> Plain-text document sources
•••
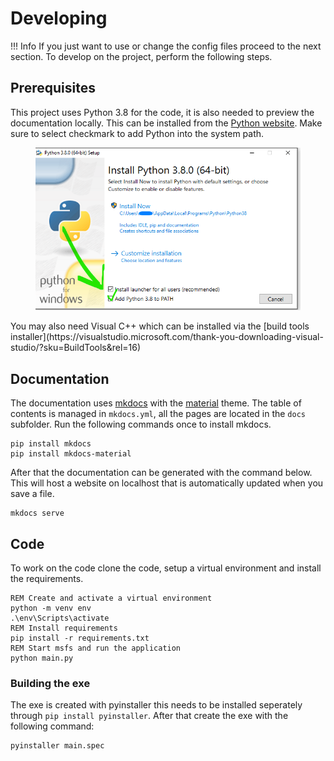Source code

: # Developing
!!! Info 
    If you just want to use or change the config files proceed to the next section.
To develop on the project, perform the following steps.

## Prerequisites
This project uses Python 3.8 for the code, it is also needed to preview the documentation locally. This can be installed from the [Python website](https://www.python.org/downloads/windows/).
Make sure to select checkmark to add Python into the system path.
<figure>
  <img src="../../img/python-install.png" width="500" />
</figure>
You may also need Visual C++ which can be installed via the [build tools installer](https://visualstudio.microsoft.com/thank-you-downloading-visual-studio/?sku=BuildTools&rel=16)

## Documentation
The documentation uses [mkdocs](https://www.mkdocs.org/) with the [material](https://squidfunk.github.io/mkdocs-material/) theme. The table of contents is managed in `mkdocs.yml`, all the pages are located in the `docs` subfolder.  Run the following commands once to install mkdocs.
```
pip install mkdocs
pip install mkdocs-material
```
After that the documentation can be generated with the command below. This will host a website on localhost that is automatically updated when you save a file.
```
mkdocs serve
```

## Code
To work on the code clone the code, setup a virtual environment and install the requirements.
```batch
REM Create and activate a virtual environment
python -m venv env
.\env\Scripts\activate
REM Install requirements
pip install -r requirements.txt
REM Start msfs and run the application
python main.py
```

### Building the exe
The exe is created with pyinstaller this needs to be installed seperately through `pip install pyinstaller`.
After that create the exe with the following command:
```
pyinstaller main.spec
```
•••
> EXERCISE DIRECTIONS
Search the data for "environment" and list every line in which it occurs.

> EXERCISE OUTPUT
To work on the code clone the code, setup a virtual environment and install the requirements.
REM Create and activate a virtual environment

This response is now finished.